Belgium, Denmark, France, Latvia, Luxembourg and Sweden were the only nations to score 100, indicating that women and men have equal opportunity under the law.
The average global score was 74.71, with the Middle East North Africa (MENA) region receiving the lowest average score at 47.37.
“Ten years ago, the global average score was 70.06. Since then, 131 economies have made 274 reforms to laws and regulations increasing gender equality in the areas measured in the index,” the report said. “These reforms led to a 4.65-point increase in the average global score.”
Thirty-nine nations received a score of 90 or higher, 41 nations an 80-89, 48 a 70-79, and the remaining 59 nations a 69 or below.
The U.S. was ranked 65 out of 187, receiving a score of 83.75 – the same rating as The Bahamas, Kenya and Malawi.

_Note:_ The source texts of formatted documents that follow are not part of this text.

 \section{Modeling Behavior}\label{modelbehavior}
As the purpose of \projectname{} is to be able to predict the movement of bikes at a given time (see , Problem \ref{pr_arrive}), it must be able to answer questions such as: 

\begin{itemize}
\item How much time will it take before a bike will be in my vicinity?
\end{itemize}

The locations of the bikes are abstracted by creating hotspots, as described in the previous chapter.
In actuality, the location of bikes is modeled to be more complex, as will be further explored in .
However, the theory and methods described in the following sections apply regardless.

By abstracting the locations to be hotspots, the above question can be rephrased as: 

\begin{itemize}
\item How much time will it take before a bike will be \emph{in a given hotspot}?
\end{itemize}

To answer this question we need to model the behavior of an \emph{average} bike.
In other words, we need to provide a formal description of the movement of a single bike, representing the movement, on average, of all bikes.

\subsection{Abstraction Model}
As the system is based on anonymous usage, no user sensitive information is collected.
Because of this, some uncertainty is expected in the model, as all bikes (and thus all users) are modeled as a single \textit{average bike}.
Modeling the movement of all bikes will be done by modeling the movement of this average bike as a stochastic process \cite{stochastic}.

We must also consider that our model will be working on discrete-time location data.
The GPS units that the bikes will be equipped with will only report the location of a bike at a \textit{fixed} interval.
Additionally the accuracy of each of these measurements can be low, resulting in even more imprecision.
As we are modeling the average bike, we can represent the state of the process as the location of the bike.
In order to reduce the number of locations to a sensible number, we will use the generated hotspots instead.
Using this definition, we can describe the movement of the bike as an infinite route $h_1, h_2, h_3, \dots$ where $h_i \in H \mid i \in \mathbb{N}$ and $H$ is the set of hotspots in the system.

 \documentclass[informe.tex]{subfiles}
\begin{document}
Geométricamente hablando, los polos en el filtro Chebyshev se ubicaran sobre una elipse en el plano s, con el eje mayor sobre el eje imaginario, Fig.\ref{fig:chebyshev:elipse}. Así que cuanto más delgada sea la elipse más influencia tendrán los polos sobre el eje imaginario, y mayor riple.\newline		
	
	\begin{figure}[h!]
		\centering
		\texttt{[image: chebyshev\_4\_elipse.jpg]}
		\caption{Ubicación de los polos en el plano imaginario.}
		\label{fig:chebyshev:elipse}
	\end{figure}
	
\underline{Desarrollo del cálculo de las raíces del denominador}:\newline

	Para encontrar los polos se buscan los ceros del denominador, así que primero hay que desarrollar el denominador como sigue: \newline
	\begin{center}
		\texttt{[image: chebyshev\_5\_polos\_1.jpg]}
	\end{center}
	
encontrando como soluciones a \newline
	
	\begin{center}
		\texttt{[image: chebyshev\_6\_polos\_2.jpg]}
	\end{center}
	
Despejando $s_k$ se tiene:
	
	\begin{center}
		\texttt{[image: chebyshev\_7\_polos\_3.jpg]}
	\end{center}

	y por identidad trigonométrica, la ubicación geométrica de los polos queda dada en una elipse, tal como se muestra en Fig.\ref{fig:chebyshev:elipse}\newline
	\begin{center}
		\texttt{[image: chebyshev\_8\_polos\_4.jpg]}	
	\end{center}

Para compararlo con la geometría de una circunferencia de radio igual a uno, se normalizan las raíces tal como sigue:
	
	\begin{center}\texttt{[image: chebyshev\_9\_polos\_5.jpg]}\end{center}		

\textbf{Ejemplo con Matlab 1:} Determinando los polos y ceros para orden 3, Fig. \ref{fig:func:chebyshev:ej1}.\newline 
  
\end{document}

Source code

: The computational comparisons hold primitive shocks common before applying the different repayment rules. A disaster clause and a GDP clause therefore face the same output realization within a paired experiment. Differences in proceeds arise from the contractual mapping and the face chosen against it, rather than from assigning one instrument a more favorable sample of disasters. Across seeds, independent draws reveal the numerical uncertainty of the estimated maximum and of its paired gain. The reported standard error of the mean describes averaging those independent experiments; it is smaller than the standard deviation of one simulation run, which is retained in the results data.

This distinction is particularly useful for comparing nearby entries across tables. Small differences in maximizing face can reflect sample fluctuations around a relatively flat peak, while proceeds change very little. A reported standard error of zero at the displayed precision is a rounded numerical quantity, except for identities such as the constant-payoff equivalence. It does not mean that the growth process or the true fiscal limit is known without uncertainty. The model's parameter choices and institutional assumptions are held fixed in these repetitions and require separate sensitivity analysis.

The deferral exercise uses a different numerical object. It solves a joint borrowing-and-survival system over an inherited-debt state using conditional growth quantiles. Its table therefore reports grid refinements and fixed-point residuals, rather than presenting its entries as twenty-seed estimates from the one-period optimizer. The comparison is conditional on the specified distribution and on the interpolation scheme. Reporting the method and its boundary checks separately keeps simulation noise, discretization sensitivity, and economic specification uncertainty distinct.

The U.S. received “yes” answers for all questions in five of the eight focus areas – Going Places, Starting a Job, Getting Married, Running a Business and Managing Assets – scoring 100 for each metric.
Lower scores in the three other areas – Getting Paid (75), Having Children (20) and Getting a Pension (75) – reduced the nation’s overall rating.
“The greatest increase in average regional score occurred in South Asia, which saw an increase of 8.36 points, followed by East Asia and the Pacific with an increase of 5.93 points and Sub-Saharan Africa with an increase of 5.59 points,” the report said.
“Economies in the Middle East and North Africa had the lowest increase in average score, rising by just 2.86 points over 10 years, which further increased the legal gender gap between the Middle East and North Africa and the rest of the world.”
The full report is available here.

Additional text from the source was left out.